Kat Mock – The Aspire Partnership

6 July 2017

Rob Kingsbury talks to Kat Mock, winner of our Paraplanner of the Year Award 2017, about her career, working in-house and outsourced, and what excites her about trust planning

In the course of her six-and-a-half-year career as a paraplanner, Kat Mock, paraplanner with The Aspire Partnership and winner of the Professional Paraplanner Paraplanner of the Year award 2017, has experienced the gamut of paraplanning roles. She has worked in-house and outsourced, for tiny companies as well as large companies, and for firms with different kinds of structures, processes, philosophies, views and personalities.

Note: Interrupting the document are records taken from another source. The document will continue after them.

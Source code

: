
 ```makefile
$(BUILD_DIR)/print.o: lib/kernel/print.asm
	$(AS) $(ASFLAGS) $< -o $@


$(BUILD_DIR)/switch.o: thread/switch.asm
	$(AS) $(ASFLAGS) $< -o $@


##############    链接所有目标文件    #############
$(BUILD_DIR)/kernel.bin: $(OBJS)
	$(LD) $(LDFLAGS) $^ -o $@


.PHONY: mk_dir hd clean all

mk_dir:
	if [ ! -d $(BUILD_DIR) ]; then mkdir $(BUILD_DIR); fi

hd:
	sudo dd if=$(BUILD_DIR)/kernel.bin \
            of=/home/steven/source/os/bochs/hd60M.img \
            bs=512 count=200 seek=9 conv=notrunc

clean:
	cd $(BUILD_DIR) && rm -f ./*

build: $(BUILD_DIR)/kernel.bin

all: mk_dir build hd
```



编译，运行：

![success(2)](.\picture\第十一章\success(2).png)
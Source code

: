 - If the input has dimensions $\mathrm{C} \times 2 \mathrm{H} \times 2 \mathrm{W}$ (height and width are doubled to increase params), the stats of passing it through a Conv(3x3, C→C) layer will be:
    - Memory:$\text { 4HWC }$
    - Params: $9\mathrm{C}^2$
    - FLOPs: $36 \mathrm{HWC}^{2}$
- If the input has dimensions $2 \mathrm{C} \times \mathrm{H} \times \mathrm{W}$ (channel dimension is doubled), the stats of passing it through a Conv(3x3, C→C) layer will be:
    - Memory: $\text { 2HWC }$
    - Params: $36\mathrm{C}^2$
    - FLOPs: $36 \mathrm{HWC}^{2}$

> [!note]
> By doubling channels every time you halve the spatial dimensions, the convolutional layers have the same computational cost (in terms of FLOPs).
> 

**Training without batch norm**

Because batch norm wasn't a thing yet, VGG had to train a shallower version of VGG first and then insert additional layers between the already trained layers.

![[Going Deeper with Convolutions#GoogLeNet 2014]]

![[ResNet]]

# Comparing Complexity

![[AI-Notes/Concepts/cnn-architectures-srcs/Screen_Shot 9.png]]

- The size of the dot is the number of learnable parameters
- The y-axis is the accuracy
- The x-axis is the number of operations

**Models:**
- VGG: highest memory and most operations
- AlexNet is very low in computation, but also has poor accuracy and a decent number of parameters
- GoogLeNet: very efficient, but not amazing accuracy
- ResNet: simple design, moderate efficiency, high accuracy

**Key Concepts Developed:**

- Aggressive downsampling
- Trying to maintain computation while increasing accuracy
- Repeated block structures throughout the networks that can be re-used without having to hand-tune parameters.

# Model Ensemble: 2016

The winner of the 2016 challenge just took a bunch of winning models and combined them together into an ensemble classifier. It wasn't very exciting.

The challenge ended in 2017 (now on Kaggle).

As she has progressed what has become increasingly important to her, she says, is the integrity of the job and being the best version of herself. “I feel a lot more responsibility now than I did in my 20s when all that mattered was doing a good job. Now I want to do a good job for me, for the client and my colleagues. That matters to me.

“And I couldn’t work somewhere where I didn’t feel we were doing the right thing in the right way for the client,” she says. “You have to find a place where you believe in what you’re doing. We’re giving advice to people about their life savings and you have to believe in what you are telling them to do.

“I’ve come to understand what I’m good at and what I’m not as good at and I’m not trying to be the type of paraplanner I think other people want me to be. I think when you know what’s important to you then you won’t compromise on that.”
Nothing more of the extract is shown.